Buruh Menanti UU Ketenagakerjaan Baru, Tersisa Sedikit Waktu

Waktu yang dimiliki DPR dan pemerintah untuk memenuhi amanat Putusan Mahkamah Konstitusi (MK) Nomor 168/PUU-XXI/2023 kian menipis. Di sisi lain, kelompok buruh menilai pembahasan Rancangan Undang-Undang (RUU) Ketenagakerjaan yang baru belum menunjukkan perkembangan yang cukup signifikan. Pembahasan juga belum berjalan optimal.

Adapun putusan MK memberikan waktu dua tahun kepada pembentuk UU untuk memisahkan klaster ketenagakerjaan dari UU Nomor 6 Tahun 2023, dan menyusunnya dalam beleid tersendiri.
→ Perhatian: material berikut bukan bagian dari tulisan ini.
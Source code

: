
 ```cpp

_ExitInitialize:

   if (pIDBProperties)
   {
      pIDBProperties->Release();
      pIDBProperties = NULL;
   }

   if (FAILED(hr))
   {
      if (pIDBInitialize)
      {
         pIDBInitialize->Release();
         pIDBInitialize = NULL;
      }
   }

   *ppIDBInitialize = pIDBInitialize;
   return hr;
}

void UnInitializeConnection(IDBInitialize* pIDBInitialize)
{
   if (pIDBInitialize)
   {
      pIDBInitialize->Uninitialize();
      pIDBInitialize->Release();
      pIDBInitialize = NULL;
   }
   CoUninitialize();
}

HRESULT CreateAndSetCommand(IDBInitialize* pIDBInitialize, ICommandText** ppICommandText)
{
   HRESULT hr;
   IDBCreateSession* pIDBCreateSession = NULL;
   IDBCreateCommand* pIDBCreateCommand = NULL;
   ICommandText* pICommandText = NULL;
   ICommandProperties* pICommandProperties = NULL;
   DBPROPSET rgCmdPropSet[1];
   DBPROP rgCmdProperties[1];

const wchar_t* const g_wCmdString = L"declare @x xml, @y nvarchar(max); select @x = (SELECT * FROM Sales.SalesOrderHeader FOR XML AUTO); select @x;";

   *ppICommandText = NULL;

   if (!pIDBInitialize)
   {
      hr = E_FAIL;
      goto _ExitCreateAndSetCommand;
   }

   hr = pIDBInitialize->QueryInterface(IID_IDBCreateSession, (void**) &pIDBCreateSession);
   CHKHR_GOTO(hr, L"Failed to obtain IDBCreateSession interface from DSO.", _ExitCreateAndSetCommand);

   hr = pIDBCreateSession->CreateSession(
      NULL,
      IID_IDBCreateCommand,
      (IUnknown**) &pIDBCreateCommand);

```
Ketua Umum Konfederasi Kongres Aliansi Serikat Buruh Indonesia (KASBI) Sunarno menyampaikan lambannya proses pembahasan terlihat dari minimnya pelibatan organisasi buruh dalam penyusunan rancangan beleid tersebut.

KASBI juga menyatakan menolak draf RUU Ketenagakerjaan yang saat ini beredar. Organisasi buruh menilai, substansinya belum mengakomodasi aspirasi pekerja. Karena itu, mereka mendesak DPR dan pemerintah segera membentuk panitia kerja serta melibatkan serikat buruh secara bermakna dalam pembahasan RUU sebagaimana amanat Putusan MK.